As with linear regression, an equation of the form Ax = b can be used to describe a neural network. Here, A still represents a matrix of features and b remains a vector of labels. However, instead of a coefficient, weights on the neural network connections become the parameter vector x. The behaviour of a neural network is dependent on its architecture: the number of neurons, number of layers, and the connections between layers. Even very simple neural network architecture can represent any function if provided with enough neurons, layers, and connections [11].

Backpropagation. Neural networks are trained using the backward propagation of errors, or backpropagation. Beginning at the output and working backwards through hidden layers, backpropagation uses gradient descent (the derivative of a loss function) with respect to the neural network’s weights of the neural connections x to minimize error.

Deep learning. Deep learning is commonly based directly on simpler neural network architecture and driven by of a handful of linear regression functions. However, increases in neurons and layers, more complex ways of connecting those neurons and layers, and exponentially greater computing power have resulted in a class of very powerful learning models [12]. Deep learning often exploits unsupervised learning methods in hidden layers to drive efficiency or automatic feature extraction. These hybrid learning styles are referred to as semi-supervised learning.

For good results, deep learning methods require training with a lot of data. Additionally, and similarly to neural networks, deep learning methods are profoundly influenced by network architecture. As a result, solutions to different kinds of problems emerge from different network architectures. We will briefly examine three: unsupervised pretrained networks, convolutional neural networks, and recurrent neural networks.

Unsupervised pretrained networks (UPNs). Generally-speaking, UPNs are very good at reproducing input data or generating outputs that share a likeness with inputs. UPNs can be further subdivided into three distinct architectures:

  • Autoencoders
  • Deep Belief Networks (DBNs)
  • Generative Adversarial Networks (GANs)

Autoencoders are used as powerful dimensionality-reducers. The output of the autoencoder network is a reconstruction of the input in its most efficient form. Autoencoders differ from many other neural networks based on multilayer perceptron architecture in that:

  • they perform unsupervised learning with unlabeled data and
  • they construct a compressed representation of the input [12].

DBNs consist of layers of Restricted Boltzmann Machines (RBMs). The RBM is a generative stochastic artificial neural network that can learn a probability distribution over its set of inputs [13]. An RBM can approximate an input using a series of stepped sigmoid units, or binary layers of equal weight but progressively stronger negative bias [14]. The RBM has been improved by rectified linear units (ReLU), which share the same architecture but preserve information about relative intensities through successive layers [14]. Layering RBMs allows a DBN to progressively learn more complex features automatically and, with adequately deep layering, generate convincing reproductions of inputs.

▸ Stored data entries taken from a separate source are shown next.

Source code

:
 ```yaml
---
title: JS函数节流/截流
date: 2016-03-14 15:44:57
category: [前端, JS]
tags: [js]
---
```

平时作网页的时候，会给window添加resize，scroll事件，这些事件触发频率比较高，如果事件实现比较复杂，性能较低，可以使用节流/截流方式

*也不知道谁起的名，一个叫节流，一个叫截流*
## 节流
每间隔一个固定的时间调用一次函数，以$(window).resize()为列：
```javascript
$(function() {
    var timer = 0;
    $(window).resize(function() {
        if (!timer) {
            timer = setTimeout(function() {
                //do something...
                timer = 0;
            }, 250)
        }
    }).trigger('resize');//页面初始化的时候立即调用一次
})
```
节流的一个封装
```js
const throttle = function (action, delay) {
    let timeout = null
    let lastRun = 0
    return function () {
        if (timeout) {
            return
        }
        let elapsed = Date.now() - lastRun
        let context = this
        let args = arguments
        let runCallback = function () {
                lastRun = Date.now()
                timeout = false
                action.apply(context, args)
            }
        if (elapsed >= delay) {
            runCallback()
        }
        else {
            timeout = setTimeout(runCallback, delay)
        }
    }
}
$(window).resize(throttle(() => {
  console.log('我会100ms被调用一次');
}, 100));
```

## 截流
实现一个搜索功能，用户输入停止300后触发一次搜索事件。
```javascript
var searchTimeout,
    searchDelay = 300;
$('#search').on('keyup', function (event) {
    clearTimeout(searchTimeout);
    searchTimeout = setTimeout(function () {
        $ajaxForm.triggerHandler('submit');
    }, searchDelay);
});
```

GANs. A GAN is a system of two neural networks competing in a zero-sum game and consists of:

  • a generative model that estimates data distribution of a training set and
  • a discriminative model that estimates the probability that a sample came from the training set rather than the generative model [15].

A GAN is able to keep a parameter count significantly smaller than other methods with respect to the amount of data used to train the network. After being trained, GANs have performed well when called upon to synthesize related, but novel, images. Graham Ganssle’s work, in this issue, on image-to-image translation with a deep convolutional GAN demonstrates how this technique can be used for seismic denoising [16].

Convolutional neural networks (CNNs). CNNs are a powerful method for computer vision. The CNN uses convolution, a mathematical operation describing a rule for merging two sets of information, to learn features in data automatically. A CNN consists of a number of hidden layers where convolution filters of various size and configurations are passed across the width, height, and depth of an input volume in strides, in the fashion of a sliding window. The architecture of a CNN is one of restricted connectivity [17] characterized by one or more convolutional layers alternately-stacked with spatial pooling layers, which serve to compress data in the network. A CNN is organized so that learned filters produce the strongest activation to spatially local input patterns. The result of this: filters are learned that will activate on features only when they occur in their respective field of reception [18]. With greater network depth, filters can recognize increasingly complex features and do so globally [13].

Similar to other neural networks, weights in a CNN are optimized with a backpropagation technique. However, as overfitting can frustrate the performance of a CNN, backpropagation is calculated on networks generated by one or more regularization methods. Of the most effective of these, called dropout, thins the network by dropping neurons (and their connections) during training, thus limiting co-adaptation within a CNN [19]. Performance of CNN can be approximated by a single unthinned network with similar weights as the thinned networks [19].

The CNN is best known for object recognition in images but is proving to be effective at object recognition in text, sound, and other data. Waldeland and Solberg’s work on salt classification in seismic data demonstrates how a CNN can be used for automatic detection of order or morphology in seismic data [20].

Recurrent neural networks (RNNs). The RNN is a special feed-forward neural network that can send information over time-steps. This is accomplished by creating cycles – loops – in the network that feed forward to the same neuron at the next time step. RNN will accept each vector from a sequence of input vectors and model them one by one, which allows the network to maintain conditions of state while modelling each input vector across a window of input vectors [13]. This works similarly to Markov models but is superior for very large data sets because the RNN can capture long-range time dependencies.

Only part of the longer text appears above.